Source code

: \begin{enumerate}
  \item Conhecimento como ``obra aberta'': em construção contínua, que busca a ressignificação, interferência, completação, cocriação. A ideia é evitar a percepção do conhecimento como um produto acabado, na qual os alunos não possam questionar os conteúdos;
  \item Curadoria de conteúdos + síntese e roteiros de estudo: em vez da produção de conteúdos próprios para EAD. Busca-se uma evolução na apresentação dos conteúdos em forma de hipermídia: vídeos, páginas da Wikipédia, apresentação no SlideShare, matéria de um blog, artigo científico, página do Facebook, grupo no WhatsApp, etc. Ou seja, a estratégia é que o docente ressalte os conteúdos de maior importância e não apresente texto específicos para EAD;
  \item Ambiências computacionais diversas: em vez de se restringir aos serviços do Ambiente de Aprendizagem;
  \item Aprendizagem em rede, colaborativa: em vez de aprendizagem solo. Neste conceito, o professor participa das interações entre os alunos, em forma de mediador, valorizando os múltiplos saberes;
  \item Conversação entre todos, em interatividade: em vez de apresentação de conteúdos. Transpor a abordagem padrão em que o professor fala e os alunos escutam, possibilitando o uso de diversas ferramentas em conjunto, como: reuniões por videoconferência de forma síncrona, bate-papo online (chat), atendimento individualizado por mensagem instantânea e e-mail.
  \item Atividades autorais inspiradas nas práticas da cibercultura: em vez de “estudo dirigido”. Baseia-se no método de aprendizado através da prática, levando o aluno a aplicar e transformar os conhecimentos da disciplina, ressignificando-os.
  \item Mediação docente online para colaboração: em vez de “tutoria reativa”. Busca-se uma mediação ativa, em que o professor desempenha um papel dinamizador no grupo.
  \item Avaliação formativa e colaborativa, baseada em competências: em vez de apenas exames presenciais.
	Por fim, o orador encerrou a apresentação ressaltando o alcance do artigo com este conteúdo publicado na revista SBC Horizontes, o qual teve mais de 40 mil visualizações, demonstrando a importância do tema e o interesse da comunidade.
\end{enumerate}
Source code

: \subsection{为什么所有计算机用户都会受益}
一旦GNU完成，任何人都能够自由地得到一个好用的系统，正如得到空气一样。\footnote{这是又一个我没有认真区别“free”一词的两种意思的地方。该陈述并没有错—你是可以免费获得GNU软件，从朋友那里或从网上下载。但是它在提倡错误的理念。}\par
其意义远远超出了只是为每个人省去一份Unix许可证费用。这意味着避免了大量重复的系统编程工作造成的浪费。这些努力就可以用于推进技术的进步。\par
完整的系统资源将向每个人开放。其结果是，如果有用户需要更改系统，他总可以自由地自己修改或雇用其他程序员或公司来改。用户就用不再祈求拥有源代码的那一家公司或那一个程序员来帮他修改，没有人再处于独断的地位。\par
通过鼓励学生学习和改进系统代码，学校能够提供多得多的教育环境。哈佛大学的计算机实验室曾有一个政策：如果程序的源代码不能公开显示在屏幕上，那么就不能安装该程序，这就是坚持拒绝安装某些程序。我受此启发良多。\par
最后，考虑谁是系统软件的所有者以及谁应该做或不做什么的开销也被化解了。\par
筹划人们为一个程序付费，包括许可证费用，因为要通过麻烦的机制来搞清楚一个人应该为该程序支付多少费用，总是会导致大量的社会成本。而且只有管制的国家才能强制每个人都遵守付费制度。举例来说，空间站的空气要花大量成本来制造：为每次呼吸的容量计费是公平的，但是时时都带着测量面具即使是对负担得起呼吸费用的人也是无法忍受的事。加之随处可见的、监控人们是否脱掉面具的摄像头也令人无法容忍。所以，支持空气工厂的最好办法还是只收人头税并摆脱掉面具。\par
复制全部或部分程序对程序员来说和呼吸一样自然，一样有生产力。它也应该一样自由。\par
------
## What you should do
Up to and including the line with "questionar os conteúdos;", print every line of the material above, starting from its first line, exactly.

## Answer to the exercise
Source code

: \begin{enumerate}
  \item Conhecimento como ``obra aberta'': em construção contínua, que busca a ressignificação, interferência, completação, cocriação. A ideia é evitar a percepção do conhecimento como um produto acabado, na qual os alunos não possam questionar os conteúdos;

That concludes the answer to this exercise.